09.05.2007 - 18:44 Por Lusa, PUBLICO.PT
O porta-voz do PS, Vitalino Canas, recusou-se a comentar a "decisão pessoal" de Helena Roseta se demitir do partido e desvalorizou a sua candidatura independente à Câmara de Lisboa, afirmando que essa decisão não impedirá os socialistas de avançarem com uma lista “forte e ganhadora".
"O PS não faz qualquer comentário a essa demissão do partido. Trata-se de um decisão pessoal", afirmou Vitalino Canas.
Confrontado com a demissão de Helena Roseta, o porta-voz do PS contrapôs que o seu partido "é o mais pluralista de todos", havendo "ampla liberdade de opinião e candidaturas livres a todos os órgãos do partido". Sobre a hipótese de Helena Roseta protagonizar uma candidatura independente nas eleições intercalares para a Câmara de Lisboa, Vitalino Canas desvalorizou, dizendo apenas que "se trata de um direito" da ex-dirigente socialista.
"A lei prevê a possibilidade de candidaturas independentes às autarquias. No caso de Lisboa, essa eventual candidatura independente não afastará o PS da sua intenção de apresentar uma candidatura forte e ganhadora", afirmou o porta-voz da direcção dos socialistas.

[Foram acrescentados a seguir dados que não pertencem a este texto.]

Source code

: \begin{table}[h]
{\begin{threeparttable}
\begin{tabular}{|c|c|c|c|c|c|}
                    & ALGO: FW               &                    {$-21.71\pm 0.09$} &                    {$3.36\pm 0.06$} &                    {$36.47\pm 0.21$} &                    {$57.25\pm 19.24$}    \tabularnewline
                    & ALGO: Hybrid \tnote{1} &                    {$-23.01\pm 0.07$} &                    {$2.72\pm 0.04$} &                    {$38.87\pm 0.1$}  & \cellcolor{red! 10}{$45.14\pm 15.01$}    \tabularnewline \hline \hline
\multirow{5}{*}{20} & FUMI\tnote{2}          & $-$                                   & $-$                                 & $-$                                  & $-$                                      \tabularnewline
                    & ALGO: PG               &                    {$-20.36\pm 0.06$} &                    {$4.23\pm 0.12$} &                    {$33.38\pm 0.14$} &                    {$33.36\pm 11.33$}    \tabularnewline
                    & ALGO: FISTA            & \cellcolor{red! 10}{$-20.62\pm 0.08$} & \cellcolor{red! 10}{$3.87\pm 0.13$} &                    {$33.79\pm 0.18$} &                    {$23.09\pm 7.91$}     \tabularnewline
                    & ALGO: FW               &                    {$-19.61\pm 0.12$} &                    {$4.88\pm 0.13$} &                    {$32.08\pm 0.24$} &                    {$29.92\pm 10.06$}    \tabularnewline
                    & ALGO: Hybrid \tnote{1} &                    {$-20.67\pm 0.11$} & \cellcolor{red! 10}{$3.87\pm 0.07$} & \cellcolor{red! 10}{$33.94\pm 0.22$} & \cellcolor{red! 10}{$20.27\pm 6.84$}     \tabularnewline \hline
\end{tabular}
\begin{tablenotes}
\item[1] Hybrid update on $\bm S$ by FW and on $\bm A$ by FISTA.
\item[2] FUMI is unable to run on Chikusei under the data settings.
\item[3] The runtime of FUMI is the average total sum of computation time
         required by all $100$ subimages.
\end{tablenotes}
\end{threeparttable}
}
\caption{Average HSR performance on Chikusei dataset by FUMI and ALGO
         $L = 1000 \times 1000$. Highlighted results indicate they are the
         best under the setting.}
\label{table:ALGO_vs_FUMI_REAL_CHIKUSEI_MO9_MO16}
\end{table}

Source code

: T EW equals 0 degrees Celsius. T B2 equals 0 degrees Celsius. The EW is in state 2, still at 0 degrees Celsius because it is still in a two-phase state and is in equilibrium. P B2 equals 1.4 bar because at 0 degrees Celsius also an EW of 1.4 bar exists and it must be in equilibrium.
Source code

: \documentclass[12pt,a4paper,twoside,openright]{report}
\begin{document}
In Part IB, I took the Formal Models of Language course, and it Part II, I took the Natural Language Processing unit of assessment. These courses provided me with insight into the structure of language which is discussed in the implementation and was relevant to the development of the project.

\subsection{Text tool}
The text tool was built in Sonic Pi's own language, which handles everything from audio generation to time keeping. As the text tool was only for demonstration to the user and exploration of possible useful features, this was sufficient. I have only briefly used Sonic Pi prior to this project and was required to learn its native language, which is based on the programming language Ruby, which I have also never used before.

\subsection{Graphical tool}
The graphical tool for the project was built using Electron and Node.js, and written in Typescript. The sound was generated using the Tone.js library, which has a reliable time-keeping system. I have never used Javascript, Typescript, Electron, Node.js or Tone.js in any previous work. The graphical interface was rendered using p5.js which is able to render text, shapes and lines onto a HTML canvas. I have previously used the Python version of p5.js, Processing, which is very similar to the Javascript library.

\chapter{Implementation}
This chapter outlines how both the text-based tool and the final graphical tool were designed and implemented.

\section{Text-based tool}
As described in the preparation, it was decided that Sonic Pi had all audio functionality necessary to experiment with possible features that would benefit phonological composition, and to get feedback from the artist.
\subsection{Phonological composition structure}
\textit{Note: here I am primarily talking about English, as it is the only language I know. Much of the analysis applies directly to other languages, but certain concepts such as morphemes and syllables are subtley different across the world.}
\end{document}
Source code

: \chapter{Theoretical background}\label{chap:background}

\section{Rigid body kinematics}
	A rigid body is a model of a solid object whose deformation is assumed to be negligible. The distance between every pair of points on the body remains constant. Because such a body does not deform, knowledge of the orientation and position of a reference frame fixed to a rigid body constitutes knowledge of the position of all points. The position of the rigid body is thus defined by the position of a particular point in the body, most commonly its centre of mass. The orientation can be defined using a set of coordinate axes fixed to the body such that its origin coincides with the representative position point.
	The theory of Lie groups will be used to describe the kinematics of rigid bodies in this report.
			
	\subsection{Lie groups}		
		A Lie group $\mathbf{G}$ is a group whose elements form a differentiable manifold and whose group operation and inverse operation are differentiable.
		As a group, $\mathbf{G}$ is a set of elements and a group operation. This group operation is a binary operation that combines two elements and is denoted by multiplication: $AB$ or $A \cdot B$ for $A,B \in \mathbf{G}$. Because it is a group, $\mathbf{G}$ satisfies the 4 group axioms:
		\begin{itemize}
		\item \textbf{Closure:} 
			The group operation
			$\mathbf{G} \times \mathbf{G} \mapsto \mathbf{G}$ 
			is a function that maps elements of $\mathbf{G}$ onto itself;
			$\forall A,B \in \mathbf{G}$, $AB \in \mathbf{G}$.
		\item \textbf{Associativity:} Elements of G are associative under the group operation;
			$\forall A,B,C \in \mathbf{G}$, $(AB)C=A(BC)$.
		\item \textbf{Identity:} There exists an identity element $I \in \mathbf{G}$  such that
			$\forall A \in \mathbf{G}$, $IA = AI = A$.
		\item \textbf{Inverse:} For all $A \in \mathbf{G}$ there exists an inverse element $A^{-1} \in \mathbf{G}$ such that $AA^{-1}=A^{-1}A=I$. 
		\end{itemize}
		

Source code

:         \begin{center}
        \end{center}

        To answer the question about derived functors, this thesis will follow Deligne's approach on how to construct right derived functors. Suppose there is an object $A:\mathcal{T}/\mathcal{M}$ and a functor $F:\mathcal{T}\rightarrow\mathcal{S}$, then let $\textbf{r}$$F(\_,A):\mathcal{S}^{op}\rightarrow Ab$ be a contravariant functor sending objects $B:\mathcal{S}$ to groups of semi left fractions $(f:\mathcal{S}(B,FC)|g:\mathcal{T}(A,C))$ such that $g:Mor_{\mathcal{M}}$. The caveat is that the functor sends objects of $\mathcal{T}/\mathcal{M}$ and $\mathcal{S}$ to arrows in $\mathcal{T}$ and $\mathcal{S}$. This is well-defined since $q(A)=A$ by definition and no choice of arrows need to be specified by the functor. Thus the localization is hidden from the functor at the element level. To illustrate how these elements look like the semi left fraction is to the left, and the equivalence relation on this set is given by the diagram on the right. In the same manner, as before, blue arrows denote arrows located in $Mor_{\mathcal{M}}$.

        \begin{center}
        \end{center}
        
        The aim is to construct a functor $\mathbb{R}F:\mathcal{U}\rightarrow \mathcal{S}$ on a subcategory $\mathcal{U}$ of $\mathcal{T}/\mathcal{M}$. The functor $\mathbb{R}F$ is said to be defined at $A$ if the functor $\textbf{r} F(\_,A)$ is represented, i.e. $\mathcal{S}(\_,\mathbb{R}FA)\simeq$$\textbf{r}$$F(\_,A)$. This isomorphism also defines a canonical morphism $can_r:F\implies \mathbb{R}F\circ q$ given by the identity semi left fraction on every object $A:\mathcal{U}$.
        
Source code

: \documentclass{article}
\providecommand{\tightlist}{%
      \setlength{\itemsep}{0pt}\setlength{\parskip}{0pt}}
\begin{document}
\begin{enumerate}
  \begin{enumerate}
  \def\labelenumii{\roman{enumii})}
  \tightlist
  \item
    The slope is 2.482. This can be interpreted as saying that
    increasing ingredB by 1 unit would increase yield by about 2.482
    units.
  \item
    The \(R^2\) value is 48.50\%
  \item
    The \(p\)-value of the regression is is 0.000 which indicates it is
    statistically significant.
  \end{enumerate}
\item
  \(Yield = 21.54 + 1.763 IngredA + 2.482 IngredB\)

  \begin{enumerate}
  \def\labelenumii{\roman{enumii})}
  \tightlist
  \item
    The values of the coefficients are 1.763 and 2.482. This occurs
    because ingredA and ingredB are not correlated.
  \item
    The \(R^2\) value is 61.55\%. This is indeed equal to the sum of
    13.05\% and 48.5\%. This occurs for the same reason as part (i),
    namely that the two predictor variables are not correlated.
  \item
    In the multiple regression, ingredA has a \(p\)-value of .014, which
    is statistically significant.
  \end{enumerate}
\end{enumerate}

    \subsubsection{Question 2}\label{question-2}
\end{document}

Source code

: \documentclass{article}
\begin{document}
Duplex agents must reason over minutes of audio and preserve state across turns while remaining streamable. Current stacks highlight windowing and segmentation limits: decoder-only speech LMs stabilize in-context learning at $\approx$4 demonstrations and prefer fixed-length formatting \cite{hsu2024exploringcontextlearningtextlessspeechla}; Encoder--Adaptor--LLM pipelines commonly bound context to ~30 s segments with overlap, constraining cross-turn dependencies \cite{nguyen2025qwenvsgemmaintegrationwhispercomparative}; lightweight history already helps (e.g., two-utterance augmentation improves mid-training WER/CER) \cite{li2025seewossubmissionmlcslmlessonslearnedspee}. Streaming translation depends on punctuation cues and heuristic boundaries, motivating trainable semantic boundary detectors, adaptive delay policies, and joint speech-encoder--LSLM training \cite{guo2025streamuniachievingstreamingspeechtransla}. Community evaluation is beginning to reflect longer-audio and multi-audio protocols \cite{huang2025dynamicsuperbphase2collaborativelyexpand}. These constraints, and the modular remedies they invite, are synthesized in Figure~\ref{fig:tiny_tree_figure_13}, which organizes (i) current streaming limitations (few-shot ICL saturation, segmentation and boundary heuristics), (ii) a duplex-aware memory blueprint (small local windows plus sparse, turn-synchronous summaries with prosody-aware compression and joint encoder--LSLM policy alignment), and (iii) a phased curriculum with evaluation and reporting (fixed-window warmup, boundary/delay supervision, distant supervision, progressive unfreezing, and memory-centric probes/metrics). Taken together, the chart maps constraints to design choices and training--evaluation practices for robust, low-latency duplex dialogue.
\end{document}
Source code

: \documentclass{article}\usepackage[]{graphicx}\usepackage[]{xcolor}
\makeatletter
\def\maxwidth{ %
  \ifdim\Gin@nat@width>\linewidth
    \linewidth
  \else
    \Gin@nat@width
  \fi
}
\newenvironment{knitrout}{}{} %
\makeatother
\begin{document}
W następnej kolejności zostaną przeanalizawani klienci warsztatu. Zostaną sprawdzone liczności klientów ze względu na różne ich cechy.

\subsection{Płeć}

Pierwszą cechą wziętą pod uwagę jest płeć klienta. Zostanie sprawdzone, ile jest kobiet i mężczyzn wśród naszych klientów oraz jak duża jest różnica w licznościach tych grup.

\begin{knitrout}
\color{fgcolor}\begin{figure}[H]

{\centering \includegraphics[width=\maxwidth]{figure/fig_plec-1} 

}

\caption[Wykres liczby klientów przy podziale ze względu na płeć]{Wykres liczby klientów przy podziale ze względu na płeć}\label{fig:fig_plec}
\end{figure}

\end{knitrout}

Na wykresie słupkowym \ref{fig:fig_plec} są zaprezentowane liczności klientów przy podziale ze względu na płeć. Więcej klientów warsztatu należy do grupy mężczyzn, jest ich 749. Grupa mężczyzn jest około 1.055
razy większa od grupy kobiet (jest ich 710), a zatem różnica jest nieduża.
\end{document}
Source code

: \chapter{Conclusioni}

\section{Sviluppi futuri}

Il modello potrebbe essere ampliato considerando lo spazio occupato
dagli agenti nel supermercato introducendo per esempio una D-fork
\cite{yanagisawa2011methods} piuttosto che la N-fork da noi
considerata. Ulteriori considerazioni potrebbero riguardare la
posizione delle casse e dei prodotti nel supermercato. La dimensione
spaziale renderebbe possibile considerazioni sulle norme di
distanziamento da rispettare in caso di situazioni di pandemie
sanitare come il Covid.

O PÚBLICO avançou esta tarde que Helena Roseta vai candidatar-se como independente à presidência da Câmara de Lisboa, entregando para tal o seu cartão de militante do Partido Socialista.
Numa carta de demissão dirigida ao secretário-geral socialista, José Sócrates, Helena Roseta declara querer "contribuir para uma solução política" para a Câmara Municipal de Lisboa como independente. "Como cidadã e como lisboeta, sinto-me no direito e no dever de contribuir com urgência para uma solução política que devolva à gestão da cidade a dignidade, a transparência e a seriedade que lhe têm faltado", refere a carta na sede do PS, no Largo do Rato, a que a agência Lusa teve acesso.
"É isso que irei fazer, doravante na qualidade de independente. Assim, venho por este meio renunciar à minha filiação no Partido Socialista e pedir a minha imediata desvinculação de todos os direitos e deveres inerentes", acrescenta a ex-dirigente do PS.